RECORDS FOR THIS EXERCISE:
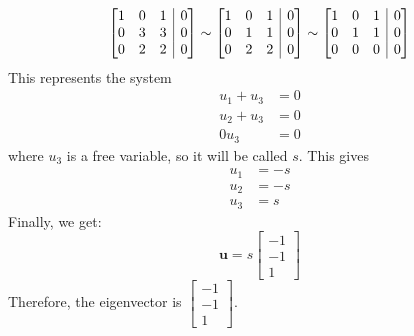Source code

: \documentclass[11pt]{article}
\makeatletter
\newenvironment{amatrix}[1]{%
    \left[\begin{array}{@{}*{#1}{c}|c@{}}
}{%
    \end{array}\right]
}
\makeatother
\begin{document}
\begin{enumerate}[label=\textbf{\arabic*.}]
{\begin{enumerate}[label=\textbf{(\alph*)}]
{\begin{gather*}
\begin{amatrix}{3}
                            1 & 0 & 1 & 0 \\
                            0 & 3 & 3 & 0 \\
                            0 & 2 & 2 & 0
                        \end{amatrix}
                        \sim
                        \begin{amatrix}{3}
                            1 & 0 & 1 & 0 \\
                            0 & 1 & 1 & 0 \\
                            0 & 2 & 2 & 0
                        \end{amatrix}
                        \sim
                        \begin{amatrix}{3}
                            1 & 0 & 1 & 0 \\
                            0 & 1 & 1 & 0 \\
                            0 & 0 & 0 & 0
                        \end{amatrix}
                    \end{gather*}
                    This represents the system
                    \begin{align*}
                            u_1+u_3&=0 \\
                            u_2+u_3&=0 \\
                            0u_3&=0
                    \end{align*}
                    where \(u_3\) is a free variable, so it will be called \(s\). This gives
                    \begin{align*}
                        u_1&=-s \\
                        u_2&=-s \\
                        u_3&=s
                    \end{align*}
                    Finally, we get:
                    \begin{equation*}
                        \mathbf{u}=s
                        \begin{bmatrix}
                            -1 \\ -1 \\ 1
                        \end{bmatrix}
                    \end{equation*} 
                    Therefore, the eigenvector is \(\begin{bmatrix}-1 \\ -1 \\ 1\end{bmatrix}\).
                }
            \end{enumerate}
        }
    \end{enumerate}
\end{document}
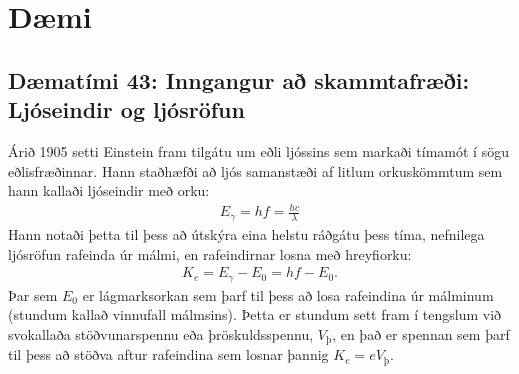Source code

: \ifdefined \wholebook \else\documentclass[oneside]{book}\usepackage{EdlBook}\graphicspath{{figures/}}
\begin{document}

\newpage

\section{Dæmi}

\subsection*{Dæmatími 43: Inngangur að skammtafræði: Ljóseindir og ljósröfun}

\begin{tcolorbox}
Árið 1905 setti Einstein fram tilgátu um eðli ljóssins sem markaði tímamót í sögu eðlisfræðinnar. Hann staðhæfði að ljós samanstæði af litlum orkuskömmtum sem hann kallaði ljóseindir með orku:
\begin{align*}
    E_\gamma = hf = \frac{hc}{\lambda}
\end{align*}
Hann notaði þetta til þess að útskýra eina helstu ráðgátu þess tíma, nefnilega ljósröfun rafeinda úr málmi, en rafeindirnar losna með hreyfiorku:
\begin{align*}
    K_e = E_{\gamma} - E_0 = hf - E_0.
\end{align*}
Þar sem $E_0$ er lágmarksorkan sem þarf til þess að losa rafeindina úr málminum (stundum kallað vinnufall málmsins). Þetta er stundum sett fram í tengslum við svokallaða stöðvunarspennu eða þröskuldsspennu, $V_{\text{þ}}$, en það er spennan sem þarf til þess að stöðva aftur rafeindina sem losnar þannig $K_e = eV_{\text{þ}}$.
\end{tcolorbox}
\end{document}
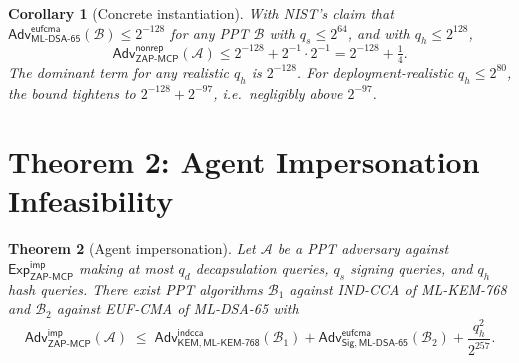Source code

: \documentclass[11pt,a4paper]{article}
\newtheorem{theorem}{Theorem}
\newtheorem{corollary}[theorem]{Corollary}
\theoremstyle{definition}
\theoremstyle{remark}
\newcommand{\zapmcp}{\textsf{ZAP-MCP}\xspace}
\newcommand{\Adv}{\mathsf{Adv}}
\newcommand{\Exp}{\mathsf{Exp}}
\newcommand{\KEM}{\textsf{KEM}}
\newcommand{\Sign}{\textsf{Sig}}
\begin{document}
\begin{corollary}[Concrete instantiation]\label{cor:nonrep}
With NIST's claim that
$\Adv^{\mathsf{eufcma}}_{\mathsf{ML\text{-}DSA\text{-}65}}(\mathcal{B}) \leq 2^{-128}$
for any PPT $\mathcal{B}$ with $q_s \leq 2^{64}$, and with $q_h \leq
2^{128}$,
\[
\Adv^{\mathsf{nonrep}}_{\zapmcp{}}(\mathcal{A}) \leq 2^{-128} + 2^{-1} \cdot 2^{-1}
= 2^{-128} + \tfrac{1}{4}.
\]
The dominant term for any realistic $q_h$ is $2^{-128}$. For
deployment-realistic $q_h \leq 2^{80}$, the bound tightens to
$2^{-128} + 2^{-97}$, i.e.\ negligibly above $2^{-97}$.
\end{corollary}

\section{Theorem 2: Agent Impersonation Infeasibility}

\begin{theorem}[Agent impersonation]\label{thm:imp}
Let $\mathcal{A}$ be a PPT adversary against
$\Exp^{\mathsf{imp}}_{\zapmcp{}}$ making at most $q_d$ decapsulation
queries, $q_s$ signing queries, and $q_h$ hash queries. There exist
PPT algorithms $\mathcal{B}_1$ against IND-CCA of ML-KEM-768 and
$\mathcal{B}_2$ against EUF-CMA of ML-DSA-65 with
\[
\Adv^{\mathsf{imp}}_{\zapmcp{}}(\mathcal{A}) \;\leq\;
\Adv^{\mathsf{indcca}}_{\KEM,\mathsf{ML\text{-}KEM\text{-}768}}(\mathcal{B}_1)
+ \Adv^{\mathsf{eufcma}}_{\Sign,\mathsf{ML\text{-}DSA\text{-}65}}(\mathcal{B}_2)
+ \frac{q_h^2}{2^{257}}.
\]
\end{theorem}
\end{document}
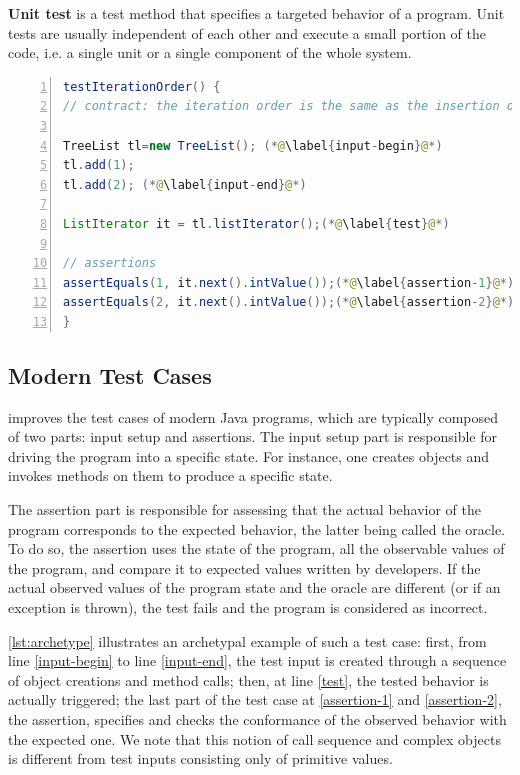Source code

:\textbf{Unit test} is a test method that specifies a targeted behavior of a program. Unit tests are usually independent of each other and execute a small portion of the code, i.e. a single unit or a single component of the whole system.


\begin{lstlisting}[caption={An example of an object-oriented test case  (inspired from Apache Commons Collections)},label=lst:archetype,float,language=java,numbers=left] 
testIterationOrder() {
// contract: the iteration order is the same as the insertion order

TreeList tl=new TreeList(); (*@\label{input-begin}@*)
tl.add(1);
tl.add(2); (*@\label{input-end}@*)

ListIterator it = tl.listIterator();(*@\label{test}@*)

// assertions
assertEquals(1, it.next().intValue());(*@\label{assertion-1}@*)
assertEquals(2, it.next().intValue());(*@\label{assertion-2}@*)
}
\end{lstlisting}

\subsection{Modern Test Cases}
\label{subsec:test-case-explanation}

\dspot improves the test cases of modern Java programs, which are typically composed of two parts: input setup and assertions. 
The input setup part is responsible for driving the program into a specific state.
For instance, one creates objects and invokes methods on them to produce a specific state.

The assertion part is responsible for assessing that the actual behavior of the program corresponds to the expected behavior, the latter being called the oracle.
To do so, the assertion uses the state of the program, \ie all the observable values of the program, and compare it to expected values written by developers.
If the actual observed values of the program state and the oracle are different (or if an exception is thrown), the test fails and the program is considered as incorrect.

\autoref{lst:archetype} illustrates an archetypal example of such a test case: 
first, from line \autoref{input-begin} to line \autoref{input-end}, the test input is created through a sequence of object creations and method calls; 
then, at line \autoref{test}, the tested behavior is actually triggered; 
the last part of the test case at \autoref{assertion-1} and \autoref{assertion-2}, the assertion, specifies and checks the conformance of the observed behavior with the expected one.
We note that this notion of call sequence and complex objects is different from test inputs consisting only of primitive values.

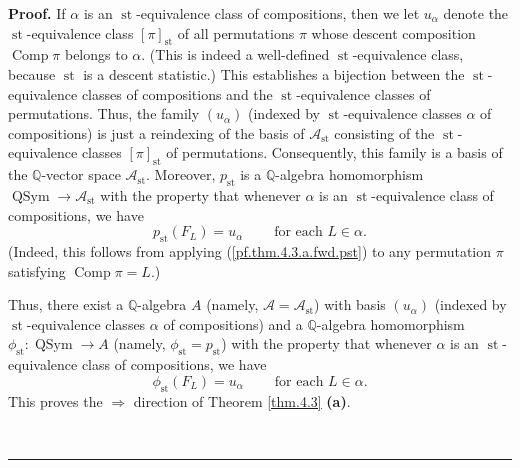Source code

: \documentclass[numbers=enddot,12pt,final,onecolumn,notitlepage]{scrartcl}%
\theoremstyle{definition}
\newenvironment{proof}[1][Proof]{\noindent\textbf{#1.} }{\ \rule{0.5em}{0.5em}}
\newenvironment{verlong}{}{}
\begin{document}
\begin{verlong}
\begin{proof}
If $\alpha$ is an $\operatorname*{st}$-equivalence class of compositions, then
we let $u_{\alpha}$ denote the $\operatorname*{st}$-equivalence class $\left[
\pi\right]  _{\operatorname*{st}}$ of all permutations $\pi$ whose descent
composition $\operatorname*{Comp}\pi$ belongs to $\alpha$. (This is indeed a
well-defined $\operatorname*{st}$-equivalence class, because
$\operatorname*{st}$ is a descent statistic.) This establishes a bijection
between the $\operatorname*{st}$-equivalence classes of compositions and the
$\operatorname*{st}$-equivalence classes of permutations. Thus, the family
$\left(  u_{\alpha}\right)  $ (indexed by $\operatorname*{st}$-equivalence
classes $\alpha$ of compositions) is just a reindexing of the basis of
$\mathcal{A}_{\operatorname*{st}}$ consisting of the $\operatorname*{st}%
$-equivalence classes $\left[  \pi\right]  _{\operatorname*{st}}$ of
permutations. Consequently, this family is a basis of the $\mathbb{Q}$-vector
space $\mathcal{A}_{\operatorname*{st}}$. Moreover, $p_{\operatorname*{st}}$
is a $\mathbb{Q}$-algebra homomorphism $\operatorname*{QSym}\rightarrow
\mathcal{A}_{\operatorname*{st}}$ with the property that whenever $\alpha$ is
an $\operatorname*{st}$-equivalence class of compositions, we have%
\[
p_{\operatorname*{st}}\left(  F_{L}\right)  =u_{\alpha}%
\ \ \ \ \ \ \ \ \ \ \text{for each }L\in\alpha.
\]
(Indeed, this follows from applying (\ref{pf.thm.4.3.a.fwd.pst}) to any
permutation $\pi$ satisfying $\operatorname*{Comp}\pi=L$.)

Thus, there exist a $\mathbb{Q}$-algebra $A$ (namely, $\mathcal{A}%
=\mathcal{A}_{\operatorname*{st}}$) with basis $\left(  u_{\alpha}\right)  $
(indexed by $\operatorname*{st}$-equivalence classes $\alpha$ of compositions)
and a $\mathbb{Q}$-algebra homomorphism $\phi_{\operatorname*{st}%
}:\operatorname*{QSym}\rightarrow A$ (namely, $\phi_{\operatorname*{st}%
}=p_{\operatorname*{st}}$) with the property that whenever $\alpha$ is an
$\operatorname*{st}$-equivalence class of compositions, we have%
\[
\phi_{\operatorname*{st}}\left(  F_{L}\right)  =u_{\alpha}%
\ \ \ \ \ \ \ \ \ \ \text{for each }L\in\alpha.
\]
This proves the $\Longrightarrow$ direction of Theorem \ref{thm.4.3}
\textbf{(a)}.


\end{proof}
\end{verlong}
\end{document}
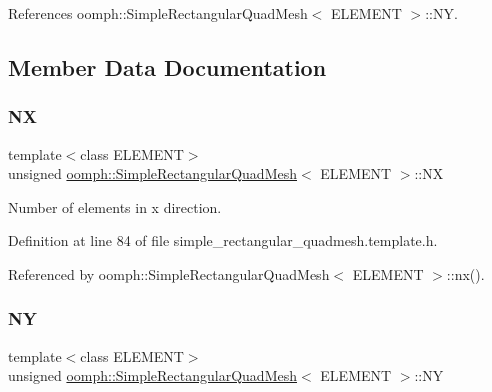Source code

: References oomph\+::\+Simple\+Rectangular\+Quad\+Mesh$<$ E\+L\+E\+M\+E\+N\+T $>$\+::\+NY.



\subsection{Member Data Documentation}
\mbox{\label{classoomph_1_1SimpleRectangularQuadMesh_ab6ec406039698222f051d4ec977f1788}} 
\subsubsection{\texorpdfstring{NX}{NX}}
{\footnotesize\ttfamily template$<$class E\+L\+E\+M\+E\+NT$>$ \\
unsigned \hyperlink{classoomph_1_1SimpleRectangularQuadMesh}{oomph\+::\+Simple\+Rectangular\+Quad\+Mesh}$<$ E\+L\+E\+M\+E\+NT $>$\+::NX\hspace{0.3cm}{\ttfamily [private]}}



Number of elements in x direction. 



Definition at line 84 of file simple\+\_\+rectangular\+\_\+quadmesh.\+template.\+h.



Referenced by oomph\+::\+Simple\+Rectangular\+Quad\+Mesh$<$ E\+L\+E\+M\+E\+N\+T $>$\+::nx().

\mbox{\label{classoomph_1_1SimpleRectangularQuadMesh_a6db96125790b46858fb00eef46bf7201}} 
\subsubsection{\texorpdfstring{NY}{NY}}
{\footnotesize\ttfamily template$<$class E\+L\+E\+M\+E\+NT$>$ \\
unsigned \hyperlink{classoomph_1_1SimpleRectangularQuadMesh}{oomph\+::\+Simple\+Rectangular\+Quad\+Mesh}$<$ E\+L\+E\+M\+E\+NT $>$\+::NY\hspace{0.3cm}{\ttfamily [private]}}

EXERCISE DETAILS:
Lines above with "homomorphism" in them are the ones to copy.

YOUR RESPONSE:
is a $\mathbb{Q}$-algebra homomorphism $\operatorname*{QSym}\rightarrow
and a $\mathbb{Q}$-algebra homomorphism $\phi_{\operatorname*{st}%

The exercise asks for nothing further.